An Example would be:
一个例子是:
Given 7, then return [0, 1, 1, 2, 1, 2, 2, 3]
给定7,然后返回[0,1,1,2,1,2,2,3]
Of course, the easiest way is to create a loop counting 1's for every integer, but that would be O(kn) time, with k as the size of the integers in bits. So either there's a way to count the number of 1's of an integer in O(1) time, or there's a way to directly generate the count going from 0 to N. I'm sure both methods exist, but can't figure out either.
当然,最简单的方法是为每个整数创建一个计数为1的循环,但是这将是O(kn)时间,k是整数的位的大小。所以,要么有一种方法可以在O(1)时间内计算一个整数的1的个数,要么有一种方法可以直接生成从0到n的数,我确定这两种方法都存在,但也不能算出来。
3 个解决方案
#1
14
Here's a nice little observation that you can use to do this in time O(n). Imagine you want to know how many 1 bits are set in the number k, and that you already know how many 1 bits are set in the numbers 0, 1, 2, ..., k - 1. If you can find a way to clear any of the 1 bits that are set in the number k, you'd get some smaller number (let's call it m), and the number of bits set in k would then be equal to one plus the number of bits set in m. So provided that we can find a way to clear any 1 bit from the number k, we can use this pattern to solve the problem:
这里有一个很好的观察,你可以在O(n)时间内做这个。假设你想知道在数字k中设置了多少位,你已经知道在数字0,1,2中设置了多少位…k - 1。如果你能找到一个方法来清除任何1比特数k中设置,你会得到一些较小的数量(我们称之为m)和设置在k的比特数就等于1 + m的比特数集。所以,我们可以找到一种方法来提供清楚的任何1比特数k,我们可以使用这个模式来解决这个问题:
result[0] = 0 // No bits set in 0
for k = 1 to n:
let m = k, with some 1 bit cleared
result[k] = result[m] + 1
There's a famous bit twiddling trick where
这里有一个著名的旋转技巧。
k & (k - 1)
yields the number formed by clearing the lowest 1 bit that's set in the number k, and does so in time O(1), assuming that the machine can do bitwise operations in constant time (which is usually a reasonable assumption).
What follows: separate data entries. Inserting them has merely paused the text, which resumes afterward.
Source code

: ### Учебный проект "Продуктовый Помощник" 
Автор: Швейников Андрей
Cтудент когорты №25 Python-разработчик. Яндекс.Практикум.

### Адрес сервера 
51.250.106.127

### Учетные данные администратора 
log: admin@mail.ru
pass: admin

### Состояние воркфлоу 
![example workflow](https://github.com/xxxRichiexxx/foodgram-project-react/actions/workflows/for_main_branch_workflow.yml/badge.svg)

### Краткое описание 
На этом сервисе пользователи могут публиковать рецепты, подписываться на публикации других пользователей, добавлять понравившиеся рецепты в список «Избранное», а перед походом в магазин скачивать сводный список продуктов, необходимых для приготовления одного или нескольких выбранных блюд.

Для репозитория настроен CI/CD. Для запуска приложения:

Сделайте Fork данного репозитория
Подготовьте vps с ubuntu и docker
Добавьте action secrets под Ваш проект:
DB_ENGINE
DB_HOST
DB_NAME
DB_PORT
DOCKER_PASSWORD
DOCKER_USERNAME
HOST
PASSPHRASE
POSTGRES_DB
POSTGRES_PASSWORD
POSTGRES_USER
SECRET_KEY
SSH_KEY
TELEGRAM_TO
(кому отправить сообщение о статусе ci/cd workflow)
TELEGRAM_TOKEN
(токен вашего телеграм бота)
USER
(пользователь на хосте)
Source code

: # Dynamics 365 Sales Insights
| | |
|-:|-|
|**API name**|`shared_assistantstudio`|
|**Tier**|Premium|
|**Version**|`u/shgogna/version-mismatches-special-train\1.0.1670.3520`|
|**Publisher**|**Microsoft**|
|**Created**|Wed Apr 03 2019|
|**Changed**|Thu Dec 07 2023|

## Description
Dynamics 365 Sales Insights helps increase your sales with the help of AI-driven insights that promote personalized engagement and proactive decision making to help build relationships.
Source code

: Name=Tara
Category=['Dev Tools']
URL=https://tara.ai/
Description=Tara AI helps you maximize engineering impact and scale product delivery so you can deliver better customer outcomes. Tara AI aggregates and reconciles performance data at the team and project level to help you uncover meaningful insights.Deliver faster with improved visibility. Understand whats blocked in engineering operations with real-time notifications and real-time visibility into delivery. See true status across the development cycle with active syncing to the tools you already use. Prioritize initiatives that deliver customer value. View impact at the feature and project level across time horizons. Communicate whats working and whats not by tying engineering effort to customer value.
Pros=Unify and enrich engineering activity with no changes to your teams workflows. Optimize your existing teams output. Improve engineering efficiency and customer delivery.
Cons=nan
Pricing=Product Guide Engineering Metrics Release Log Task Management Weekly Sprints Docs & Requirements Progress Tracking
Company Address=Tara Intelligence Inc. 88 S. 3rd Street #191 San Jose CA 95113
That means that this pseudocode should do it:
通过清除在k中设置的最低的1位,并在时间O(1)中,假设机器可以在常量时间内进行比特操作(通常是一个合理的假设),从而产生这个数字。这意味着伪代码应该这样做:
result[0] = 0
for k = 1 to n:
result[k] = result[k & (k - 1)] + 1
This does O(1) work per number O(n) total times, so the total work done is O(n).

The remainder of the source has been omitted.